---------- RECORD EXCERPTS
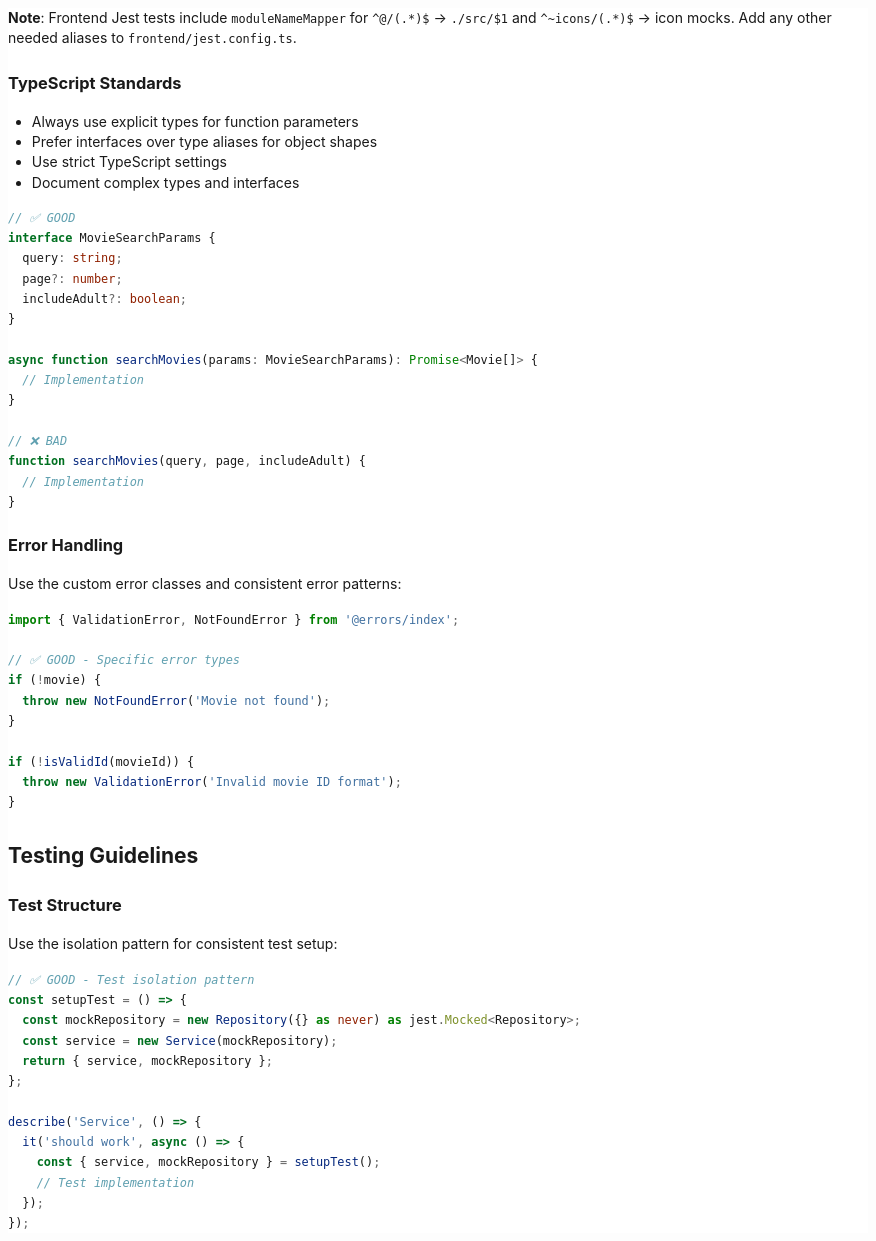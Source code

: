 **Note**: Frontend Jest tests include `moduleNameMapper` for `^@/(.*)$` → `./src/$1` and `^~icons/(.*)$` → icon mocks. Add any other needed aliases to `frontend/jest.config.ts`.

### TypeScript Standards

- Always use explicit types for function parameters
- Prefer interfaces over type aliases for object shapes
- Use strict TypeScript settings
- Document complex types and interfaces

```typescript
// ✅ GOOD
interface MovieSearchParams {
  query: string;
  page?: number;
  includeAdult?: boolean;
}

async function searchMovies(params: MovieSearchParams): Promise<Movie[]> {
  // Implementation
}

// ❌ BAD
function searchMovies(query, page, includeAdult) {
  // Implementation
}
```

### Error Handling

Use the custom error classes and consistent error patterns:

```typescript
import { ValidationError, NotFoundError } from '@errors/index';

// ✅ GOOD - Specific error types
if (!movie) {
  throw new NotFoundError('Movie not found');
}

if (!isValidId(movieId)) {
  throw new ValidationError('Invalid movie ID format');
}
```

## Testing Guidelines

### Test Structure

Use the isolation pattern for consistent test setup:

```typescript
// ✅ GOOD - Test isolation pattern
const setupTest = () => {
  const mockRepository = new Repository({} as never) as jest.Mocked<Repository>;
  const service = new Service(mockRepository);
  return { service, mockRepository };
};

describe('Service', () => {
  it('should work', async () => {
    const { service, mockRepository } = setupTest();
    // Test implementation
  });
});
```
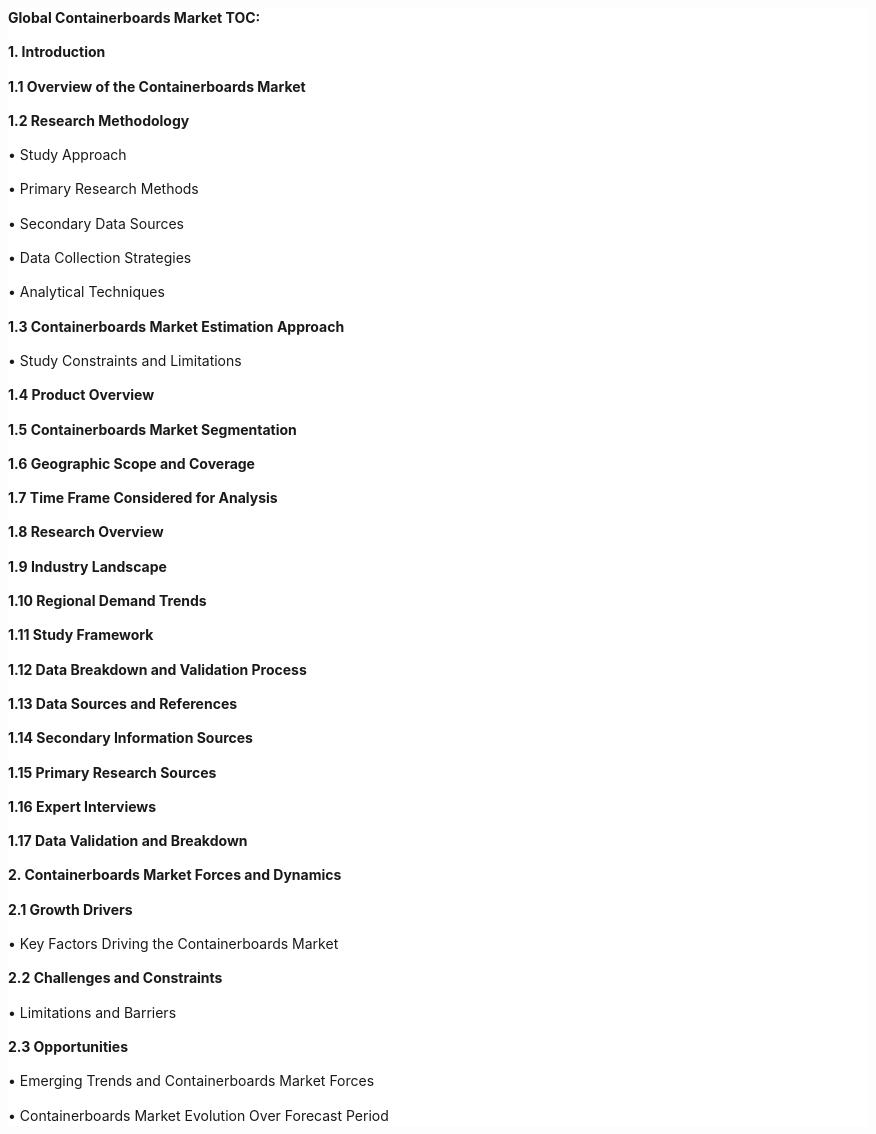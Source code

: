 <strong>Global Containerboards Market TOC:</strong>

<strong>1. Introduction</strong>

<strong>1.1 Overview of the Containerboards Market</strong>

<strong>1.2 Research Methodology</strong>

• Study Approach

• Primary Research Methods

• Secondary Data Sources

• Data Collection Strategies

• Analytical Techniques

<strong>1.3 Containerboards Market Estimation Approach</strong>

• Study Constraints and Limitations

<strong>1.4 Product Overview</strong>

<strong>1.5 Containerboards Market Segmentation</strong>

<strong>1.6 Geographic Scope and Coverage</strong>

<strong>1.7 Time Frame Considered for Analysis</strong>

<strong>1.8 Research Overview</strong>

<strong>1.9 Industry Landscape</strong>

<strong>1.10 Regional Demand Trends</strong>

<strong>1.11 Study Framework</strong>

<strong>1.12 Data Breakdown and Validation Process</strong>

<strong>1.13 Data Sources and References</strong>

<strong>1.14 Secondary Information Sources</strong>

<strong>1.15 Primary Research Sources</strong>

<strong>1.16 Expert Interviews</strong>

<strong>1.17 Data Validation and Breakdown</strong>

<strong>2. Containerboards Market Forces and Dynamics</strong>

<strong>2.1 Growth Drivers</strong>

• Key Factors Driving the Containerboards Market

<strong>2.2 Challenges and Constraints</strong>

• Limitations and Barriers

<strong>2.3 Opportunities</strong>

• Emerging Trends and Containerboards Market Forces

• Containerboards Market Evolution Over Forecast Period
--------------------
== EXERCISE INSTRUCTIONS ==
Working through the records, find each line containing the word "consistent" and copy it.

== SOLUTION FOR THIS EXERCISE ==
Use the custom error classes and consistent error patterns:
Use the isolation pattern for consistent test setup:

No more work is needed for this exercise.